Pick each line that has "Scheduling" out of the records.
-------- Provided records --------
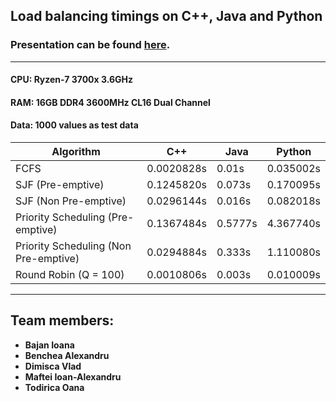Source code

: ## Load balancing timings on C++, Java and Python

### Presentation can be found [here](presentation/).

---

#### CPU: Ryzen-7 3700x 3.6GHz
#### RAM: 16GB DDR4 3600MHz CL16 Dual Channel
#### Data: 1000 values as test data

|Algorithm  	| C++         	| Java    	| Python    	|
|---------------------------------------	|------------	|---------	|-----------	|
| FCFS                                  	| 0.0020828s 	| 0.01s   	| 0.035002s 	|
| SJF (Pre-emptive)                     	| 0.1245820s 	| 0.073s  	| 0.170095s 	|
| SJF (Non Pre-emptive)                 	| 0.0296144s 	| 0.016s  	| 0.082018s 	|
| Priority Scheduling (Pre-emptive)     	| 0.1367484s 	| 0.5777s 	| 4.367740s 	|
| Priority Scheduling (Non Pre-emptive) 	| 0.0294884s 	| 0.333s  	| 1.110080s 	|
| Round Robin (Q = 100)                 	| 0.0010806s 	| 0.003s  	| 0.010009s 	|



---

## Team members: 

* **Bajan Ioana** 
* **Benchea Alexandru**
* **Dimisca Vlad**
* **Maftei Ioan-Alexandru**
* **Todirica Oana**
--------
Output below ->
| Priority Scheduling (Pre-emptive)     	| 0.1367484s 	| 0.5777s 	| 4.367740s 	|
| Priority Scheduling (Non Pre-emptive) 	| 0.0294884s 	| 0.333s  	| 1.110080s 	|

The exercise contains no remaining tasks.